The institute is looking for fundraisers' opinions on whether prospecting, which is described in the code as 'engagement', should be considered the same as face-to-face fundraising, whether or not the draft code is helpful and other general comments on the code.
The draft code, released for consultation on 13 May, is broken down into six main sections covering what fundraisers should consider before embarking on a face-to-face campaign, the conduct of fundraisers and agents, planning a campaign, training and professionalism, identifying and managing sites, and what to do after the face-to-face activity has taken place.It also now incorporates legal points and an explanation of the role of the Public Fundraising Regulatory Association, the self-regulatory body for face-to-face fundraising.
“It is vital that all stakeholders engaged in face-to-face activity have an input into this code of fundraising practice consultation in order to ensure that it fully meets the needs of the sector and maintains a sustainable environment for face-to-face activity,” said Megan Pacey, director of policy and campaigns at the institute.

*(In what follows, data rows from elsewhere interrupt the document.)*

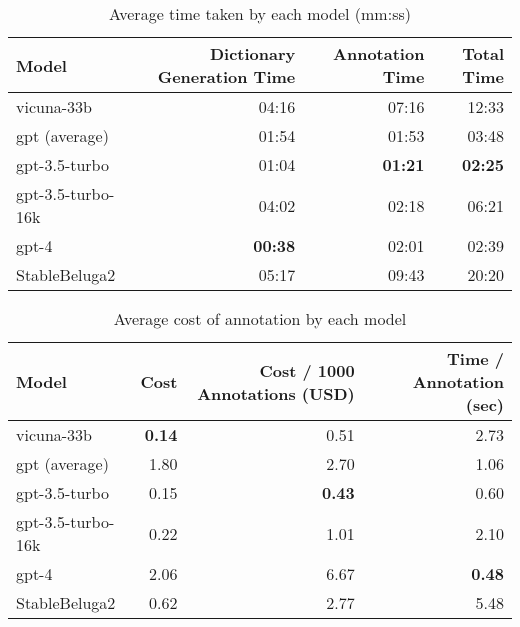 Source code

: \begin{table}[htpb]
  \centering
  \begin{tabular}{lrrr}
    \hline
    Model & Dictionary Generation Time & Annotation Time & Total Time \\
    \hline
    vicuna-33b & 04:16 & 07:16 & 12:33 \\
    gpt (average) & 01:54 & 01:53 & 03:48 \\
    gpt-3.5-turbo & 01:04 & \textbf{01:21} & \textbf{02:25} \\
    gpt-3.5-turbo-16k & 04:02 & 02:18 & 06:21 \\
    gpt-4 & \textbf{00:38} & 02:01 & 02:39 \\
    StableBeluga2 & 05:17 & 09:43 & 20:20 \\
    \hline
  \end{tabular}
  \caption[Average time taken]{Average time taken by each model (mm:ss)}
  \label{tab:open-time}
\end{table}

\begin{table}[htpb]
  \centering
  \begin{tabular}{lrrr}
    \hline
    Model & Cost & Cost / 1000 Annotations (USD) & Time / Annotation (sec) \\
    \hline
    vicuna-33b & \textbf{0.14} & 0.51 & 2.73 \\
    gpt (average) & 1.80 & 2.70 & 1.06 \\
    gpt-3.5-turbo & 0.15 & \textbf{0.43} & 0.60 \\
    gpt-3.5-turbo-16k & 0.22 & 1.01 & 2.10 \\
    gpt-4 & 2.06 & 6.67 & \textbf{0.48} \\
    StableBeluga2 & 0.62 & 2.77 & 5.48 \\
    \hline
  \end{tabular}
  \caption[Cost Analysis]{Average cost of annotation by each model}
  \label{tab:open-cost}
\end{table}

The code has been revised after the implementation of the Charities Act 2006, which came into effect on 1 April this year.
Pacey added: “Face-to-face fundraisers have recently felt the full force of a legislative environment because they have been required to implement new solicitation statements. The challenges that many have experienced in implementing these has demonstrated why the codes matter and why we must embrace self-regulation.”